I’m learning Haskell, so I thought I’d write about my adventures as I go along.

One of the first things I noticed about Haskell (apart from the obvious, such as being functional) is that it is very good about type inference. This means that the vast majority of the time, I don’t need to tell Haskell what types to use for my functions (although it’s good style), and I don’t have to tell it what types to use for my variables. For example, consider this simple, inefficient function for calculating the Fibonacci sequence:

fib 0 = 1
fib 1 = 1
fib n = fib (n - 1) + fib (n - 2)

Haskell was able to automatically infer that the function has the type (Num t, Num t1) => t -> t1, which means it takes a number and returns a number. Even though I didn’t declare any types, it’s still strongly typed; if I try to execute fib "1", I get the error “No instance for (Num [Char])“, which is Haskell’s way of saying that a string (a list of characters) is not a number.

As I said, it’s good practice to declare the types of functions.
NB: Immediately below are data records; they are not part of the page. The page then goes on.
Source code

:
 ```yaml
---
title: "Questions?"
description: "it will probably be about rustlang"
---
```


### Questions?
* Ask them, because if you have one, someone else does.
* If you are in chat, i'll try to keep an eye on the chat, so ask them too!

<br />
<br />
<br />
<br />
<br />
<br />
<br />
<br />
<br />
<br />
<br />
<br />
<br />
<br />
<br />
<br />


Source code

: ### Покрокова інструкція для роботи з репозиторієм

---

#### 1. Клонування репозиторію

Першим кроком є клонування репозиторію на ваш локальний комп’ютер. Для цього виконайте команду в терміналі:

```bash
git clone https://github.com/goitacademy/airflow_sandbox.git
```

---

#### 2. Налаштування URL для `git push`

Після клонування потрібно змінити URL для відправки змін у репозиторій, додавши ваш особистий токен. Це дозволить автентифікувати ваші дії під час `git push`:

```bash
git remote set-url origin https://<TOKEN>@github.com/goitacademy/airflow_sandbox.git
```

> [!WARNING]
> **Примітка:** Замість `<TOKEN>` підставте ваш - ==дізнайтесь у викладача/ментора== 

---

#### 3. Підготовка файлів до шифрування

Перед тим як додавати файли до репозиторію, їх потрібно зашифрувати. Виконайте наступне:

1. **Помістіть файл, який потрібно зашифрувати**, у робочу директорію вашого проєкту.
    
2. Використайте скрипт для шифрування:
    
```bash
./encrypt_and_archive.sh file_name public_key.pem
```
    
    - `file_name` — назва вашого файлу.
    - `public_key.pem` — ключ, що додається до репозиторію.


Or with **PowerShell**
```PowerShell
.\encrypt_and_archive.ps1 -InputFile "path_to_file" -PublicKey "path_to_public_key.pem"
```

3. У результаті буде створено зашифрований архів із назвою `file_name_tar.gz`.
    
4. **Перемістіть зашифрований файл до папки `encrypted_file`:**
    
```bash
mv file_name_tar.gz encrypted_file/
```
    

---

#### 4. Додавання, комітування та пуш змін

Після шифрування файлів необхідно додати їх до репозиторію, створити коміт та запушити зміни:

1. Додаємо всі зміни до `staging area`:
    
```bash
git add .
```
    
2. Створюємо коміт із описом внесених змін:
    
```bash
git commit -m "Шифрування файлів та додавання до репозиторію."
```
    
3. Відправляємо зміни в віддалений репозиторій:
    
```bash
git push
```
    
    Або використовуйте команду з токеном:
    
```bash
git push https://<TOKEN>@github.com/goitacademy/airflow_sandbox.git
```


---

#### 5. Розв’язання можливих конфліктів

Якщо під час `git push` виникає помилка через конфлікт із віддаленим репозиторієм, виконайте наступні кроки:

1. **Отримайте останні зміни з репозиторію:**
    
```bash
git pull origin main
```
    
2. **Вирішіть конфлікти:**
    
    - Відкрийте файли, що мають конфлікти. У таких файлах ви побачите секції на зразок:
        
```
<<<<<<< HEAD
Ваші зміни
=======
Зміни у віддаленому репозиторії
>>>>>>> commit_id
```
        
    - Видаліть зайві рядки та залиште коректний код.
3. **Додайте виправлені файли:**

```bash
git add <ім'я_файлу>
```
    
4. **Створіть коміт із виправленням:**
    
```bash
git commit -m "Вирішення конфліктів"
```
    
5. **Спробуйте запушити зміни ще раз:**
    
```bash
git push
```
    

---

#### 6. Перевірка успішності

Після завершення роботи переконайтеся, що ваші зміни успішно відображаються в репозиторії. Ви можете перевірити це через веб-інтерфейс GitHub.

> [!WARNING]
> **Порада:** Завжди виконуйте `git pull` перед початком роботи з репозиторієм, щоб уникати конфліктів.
In this case, our code should look like this:

fib :: (Integral t) => t -> t
fib 0 = 1
fib 1 = 1
fib n = fib (n - 1) + fib (n - 2)

This tells it the input should be an Integral type (either Int or Integer, equivalent to Java’s int or BigInteger). I’ve restricted it because, while passing it 10.0 is fine, passing it 10.1 will not terminate. Passing it -1 will also not terminate, but that’s a separate issue. It also says that the output type is the same as the input type, unlike the inferred types, where the input may be an Int while the output’s an Integer. Notice how there’s only one type variable t instead of t and t1.

There are cases where type inference fails. One example is passing the output of a function that can return anything into a function that can accept anything. Specifically, print (read "1") will fail to compile with the error “Ambiguous type variable `a' in the constraints“. The type for read is (Read a) => String -> a, and the type for print is (Show a) => a -> IO (). The type variable a can be matched with any type that has an instance for Show and Read (implements the interfaces, in Java terminology). Since many will fit, the compiler does not not which one to use. In this case, we have to tell it like so: print (read "1" :: Int).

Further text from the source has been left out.